Given records »
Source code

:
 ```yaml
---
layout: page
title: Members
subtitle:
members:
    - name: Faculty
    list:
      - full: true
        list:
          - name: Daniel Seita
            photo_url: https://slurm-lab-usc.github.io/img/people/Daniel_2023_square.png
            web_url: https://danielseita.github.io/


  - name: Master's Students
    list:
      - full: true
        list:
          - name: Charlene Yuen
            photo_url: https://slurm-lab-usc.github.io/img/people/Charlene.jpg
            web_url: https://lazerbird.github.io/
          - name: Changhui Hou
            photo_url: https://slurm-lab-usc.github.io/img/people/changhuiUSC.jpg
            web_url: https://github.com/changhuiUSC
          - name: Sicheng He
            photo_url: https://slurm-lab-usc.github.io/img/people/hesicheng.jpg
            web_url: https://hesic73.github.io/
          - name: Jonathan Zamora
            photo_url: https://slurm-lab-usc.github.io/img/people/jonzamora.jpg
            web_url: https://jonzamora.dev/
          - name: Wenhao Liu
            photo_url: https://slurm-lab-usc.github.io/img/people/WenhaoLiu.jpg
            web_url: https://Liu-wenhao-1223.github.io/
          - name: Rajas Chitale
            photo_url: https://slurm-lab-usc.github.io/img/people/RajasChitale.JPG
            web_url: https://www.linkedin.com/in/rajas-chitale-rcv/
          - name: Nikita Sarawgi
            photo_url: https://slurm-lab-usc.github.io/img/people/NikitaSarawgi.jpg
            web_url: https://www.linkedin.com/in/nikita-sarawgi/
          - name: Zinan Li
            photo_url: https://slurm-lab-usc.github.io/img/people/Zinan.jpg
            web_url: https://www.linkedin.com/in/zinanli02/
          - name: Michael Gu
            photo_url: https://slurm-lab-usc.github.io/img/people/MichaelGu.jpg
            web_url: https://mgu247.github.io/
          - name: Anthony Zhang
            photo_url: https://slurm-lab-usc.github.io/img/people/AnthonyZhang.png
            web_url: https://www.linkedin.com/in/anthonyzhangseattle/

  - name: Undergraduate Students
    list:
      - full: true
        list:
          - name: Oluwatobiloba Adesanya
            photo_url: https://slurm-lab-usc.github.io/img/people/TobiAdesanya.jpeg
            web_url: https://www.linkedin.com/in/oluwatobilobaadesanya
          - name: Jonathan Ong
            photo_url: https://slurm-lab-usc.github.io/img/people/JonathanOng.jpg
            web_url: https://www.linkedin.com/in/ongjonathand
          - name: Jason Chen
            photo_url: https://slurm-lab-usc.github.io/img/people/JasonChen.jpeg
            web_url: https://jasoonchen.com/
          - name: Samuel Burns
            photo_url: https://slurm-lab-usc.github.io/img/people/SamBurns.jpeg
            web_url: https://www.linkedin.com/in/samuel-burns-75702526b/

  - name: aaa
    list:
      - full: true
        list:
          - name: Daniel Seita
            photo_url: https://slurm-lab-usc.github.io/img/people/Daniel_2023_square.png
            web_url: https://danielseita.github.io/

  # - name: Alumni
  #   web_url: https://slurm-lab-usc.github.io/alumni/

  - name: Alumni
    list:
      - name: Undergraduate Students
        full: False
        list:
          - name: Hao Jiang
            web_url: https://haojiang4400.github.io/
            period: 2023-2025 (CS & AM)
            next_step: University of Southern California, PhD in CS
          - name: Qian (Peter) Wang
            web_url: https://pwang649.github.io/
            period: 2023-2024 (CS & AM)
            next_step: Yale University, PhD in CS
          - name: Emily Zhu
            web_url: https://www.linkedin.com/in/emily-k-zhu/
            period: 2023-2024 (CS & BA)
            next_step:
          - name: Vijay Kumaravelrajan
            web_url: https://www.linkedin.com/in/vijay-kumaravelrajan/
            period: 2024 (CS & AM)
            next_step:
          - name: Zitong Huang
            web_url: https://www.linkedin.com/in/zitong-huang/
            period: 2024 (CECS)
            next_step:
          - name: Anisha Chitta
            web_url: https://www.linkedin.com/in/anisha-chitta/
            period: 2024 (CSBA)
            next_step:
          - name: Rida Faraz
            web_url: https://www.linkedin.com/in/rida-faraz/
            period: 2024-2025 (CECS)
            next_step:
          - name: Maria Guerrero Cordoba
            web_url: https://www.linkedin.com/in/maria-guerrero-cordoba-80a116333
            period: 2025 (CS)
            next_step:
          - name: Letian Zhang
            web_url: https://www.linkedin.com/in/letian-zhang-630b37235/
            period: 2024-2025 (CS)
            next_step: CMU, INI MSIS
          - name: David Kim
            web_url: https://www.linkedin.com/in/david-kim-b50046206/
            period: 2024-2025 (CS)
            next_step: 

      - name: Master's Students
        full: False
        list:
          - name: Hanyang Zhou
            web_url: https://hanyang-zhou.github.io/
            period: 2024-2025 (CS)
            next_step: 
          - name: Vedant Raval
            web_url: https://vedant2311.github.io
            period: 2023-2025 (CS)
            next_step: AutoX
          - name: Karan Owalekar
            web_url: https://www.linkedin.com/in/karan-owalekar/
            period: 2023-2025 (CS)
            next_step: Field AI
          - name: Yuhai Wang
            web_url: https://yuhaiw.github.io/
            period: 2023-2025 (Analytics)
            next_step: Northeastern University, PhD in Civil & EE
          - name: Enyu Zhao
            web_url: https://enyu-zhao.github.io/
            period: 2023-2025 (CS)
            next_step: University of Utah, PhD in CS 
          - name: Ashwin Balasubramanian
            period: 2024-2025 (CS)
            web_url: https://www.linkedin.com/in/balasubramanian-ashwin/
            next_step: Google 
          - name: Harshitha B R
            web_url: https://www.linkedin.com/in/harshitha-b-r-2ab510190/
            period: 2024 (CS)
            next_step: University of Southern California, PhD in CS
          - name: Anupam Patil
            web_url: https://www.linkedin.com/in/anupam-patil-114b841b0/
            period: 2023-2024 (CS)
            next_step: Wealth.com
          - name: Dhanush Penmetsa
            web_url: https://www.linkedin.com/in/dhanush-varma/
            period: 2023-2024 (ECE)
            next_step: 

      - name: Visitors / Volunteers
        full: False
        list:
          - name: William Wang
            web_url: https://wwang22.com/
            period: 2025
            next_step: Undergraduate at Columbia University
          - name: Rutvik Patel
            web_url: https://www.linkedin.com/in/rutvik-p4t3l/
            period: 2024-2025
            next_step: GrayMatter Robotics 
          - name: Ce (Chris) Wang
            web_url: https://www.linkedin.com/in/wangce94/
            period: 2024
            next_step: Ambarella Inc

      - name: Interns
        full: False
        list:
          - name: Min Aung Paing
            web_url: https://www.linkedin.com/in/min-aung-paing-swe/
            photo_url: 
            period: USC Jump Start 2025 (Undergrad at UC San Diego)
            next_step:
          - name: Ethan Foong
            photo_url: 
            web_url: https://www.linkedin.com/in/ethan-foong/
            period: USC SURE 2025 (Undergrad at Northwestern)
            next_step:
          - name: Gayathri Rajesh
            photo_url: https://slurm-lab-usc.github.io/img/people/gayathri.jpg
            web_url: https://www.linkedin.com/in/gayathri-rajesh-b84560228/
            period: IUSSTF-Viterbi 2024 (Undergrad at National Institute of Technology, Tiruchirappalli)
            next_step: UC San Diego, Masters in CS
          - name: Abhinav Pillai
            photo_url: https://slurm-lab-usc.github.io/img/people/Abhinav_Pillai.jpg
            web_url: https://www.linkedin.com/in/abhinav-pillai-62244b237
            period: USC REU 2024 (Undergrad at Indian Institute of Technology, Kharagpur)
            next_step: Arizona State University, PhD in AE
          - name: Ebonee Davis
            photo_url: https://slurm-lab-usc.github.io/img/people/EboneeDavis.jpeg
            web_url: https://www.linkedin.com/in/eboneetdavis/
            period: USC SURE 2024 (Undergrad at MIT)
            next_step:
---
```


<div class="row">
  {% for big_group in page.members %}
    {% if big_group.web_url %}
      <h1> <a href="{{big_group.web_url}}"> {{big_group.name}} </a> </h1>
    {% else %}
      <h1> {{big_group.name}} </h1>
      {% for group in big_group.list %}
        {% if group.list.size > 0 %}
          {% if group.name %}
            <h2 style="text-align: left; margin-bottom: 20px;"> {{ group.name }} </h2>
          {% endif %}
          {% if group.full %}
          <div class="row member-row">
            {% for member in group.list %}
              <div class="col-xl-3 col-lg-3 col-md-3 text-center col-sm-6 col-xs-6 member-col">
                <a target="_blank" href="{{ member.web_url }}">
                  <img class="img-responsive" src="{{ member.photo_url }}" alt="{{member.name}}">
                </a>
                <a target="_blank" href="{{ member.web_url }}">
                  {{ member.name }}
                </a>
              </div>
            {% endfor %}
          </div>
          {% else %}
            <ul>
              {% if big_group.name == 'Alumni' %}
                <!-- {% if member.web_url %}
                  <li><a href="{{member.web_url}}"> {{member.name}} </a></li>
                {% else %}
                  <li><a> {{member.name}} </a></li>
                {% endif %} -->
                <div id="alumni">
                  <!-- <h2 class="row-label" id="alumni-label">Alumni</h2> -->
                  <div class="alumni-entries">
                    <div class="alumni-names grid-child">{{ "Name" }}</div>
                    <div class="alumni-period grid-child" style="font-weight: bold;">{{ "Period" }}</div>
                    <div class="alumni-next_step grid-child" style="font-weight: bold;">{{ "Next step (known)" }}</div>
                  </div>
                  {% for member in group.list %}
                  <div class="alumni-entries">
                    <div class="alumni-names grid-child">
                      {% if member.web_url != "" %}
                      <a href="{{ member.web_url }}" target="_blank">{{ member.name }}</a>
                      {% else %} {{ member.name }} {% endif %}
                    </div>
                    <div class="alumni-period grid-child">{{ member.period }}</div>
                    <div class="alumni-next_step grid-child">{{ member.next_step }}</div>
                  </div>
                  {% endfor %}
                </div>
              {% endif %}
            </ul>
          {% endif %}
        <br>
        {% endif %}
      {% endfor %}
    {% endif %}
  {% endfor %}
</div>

Exercise description »
Reply with one number only: the count of lines in the entries that contain "Diego".

Response to this exercise »
2